Lucas Oil Stadium exterior
Didn't your father ever tell you not to leave the windows wide open when you went out?

Of course, I'm just talking about the very circular cookie-cutter stadiums that were built in the 1960s that offered sightlines far too bad for American football, and were far too big for baseball. I mean, they had the right idea, they were just impossible to execute well with such wildly varying sports. The Aussies apparently have it right by only playing sports with a circular playing field.

The concept of sharing is caring isn't totally dead though. Whilst the influx of 'soccer specific' stadiums in the United States has allowed most Major League Soccer teams to no longer have to share with an infinitely more popular football team, some teams are either popular enough to stay with their hosts (Atlanta and Seattle), or just haven't got around to building their own stadium despite having over twenty years to do so (New England).

View from the East Club at Lucas Oil Stadium
An excited crowd anxiously check their phones to see if they can stream something more entertaining.

But we're not even talking about Major League Soccer for this example, we're talking about the United Soccer League. The USL Championship. The second level of the American soccer pyramid (which isn't really like a pyramid at all, more like a porch attached to a really big house and the door is locked).

When Indy Eleven found the IU Michael A Carroll Track & Soccer Stadium was too small for their needs (that sole need showing MLS that they're worthy to join the party at some point), they turned their attention to a more modern stadium. It's a much better stadium, but a stadium way too big for their needs. This is the Indianapolis Colts's Lucas Oil Stadium.

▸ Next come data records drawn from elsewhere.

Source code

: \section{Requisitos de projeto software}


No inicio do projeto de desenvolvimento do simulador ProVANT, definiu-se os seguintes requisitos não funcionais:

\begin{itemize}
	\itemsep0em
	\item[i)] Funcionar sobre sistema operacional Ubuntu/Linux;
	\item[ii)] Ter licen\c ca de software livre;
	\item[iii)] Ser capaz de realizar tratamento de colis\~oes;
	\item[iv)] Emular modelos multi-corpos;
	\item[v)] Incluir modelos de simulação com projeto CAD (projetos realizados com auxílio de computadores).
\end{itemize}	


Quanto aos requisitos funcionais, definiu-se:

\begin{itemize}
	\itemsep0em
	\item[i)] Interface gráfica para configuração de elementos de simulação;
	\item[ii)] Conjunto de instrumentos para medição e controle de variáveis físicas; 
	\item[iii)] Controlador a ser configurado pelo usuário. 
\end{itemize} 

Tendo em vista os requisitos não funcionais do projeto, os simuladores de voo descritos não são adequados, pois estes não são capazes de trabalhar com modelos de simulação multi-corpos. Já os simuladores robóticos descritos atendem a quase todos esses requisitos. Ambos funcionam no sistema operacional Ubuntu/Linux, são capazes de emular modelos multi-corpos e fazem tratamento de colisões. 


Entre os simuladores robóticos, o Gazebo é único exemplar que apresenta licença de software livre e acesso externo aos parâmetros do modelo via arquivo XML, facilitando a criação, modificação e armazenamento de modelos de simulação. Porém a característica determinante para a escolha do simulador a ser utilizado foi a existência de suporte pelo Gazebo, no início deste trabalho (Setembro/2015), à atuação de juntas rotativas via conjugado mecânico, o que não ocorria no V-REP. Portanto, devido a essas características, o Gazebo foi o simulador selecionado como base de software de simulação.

A look at the South Goal section at Lucas Oil Stadium
All of the ball must break the plane for a goal to stand.

Now, Lucas Oil Stadium is an incredible stadium, and probably my favourite stadium that I have been to thus far (because nobody will take me to any other NFL stadiums). Like most stadiums outside of the UK, it has a unique look. The retractable roof keeps noise in when the Colts are any good, and the stadium has all the modern facilities people crave (only Tottenham Hotspur Stadium can really come close as an equivalent in the UK) that could allow someone to quite conceivably spend all day in the concourse. The only problem is it's far too big for a second division team.

I've been in empty stadiums before (I watch Reading, for Christ's sake), but even though the residents of Indianapolis actually seem to embrace our football (they have pubs devoted to it and their Brickyard Battalion supporters group—who would sadly probably embarrass the average Brit because we're no fun and a right bunch of miserable bastards—really get the sport and team), there's still not enough of them to make match days seem less of a ghost town. So with that in mind, here's what the experience watching a second tier American soccer team in a cavernous stadium not built for them was like.

Memphis 901 FC taking a free kick at Lucas Oil Stadium
Memphis attempting a field goal from the 30 yard line.

The usual over the top festivities (usually consisting of random people drumming on buckets under the bridge outside the stadium) were eerily absent and unless you got right up close to the stadium, you'd have been forgiven for not knowing there was a game on. Even so, I enjoyed my experience at the old stadium and was keen to see what a game at Lucas Oil Stadium was like.

Of course, a common feature at showing just how unpopular an event is are scalpers. Part of the furniture at most major sporting events, even more so in the United States, you're constantly being greeted by someone holding an alleged clump of tickets spread out like a geisha's fan. And despite the fact that I once saw some overly ambitious scalpers trying to flog tickets to a definitely not sold out WNBA game, I was kind of surprised to see they'd packed that ambition in and stayed at home.

Brickyard Battalion celebrates a goal at Lucas Oil Stadium
A giant party popper goes off as a goal is scored.

So imagine my surprise when someone tapped me on the shoulder and asked me if I wanted tickets. Being the social butterfly that I am, I obviously greeted him with a vacant expression, similar to that of Homer Simpson being asked any question related to nuclear power. Once it was established that this man was with his own children and wasn't going to snatch my wallet (good luck trying to use my card in the US, pal), I felt safe to take the four tickets (only needed two, but whatever) thrust into my hands.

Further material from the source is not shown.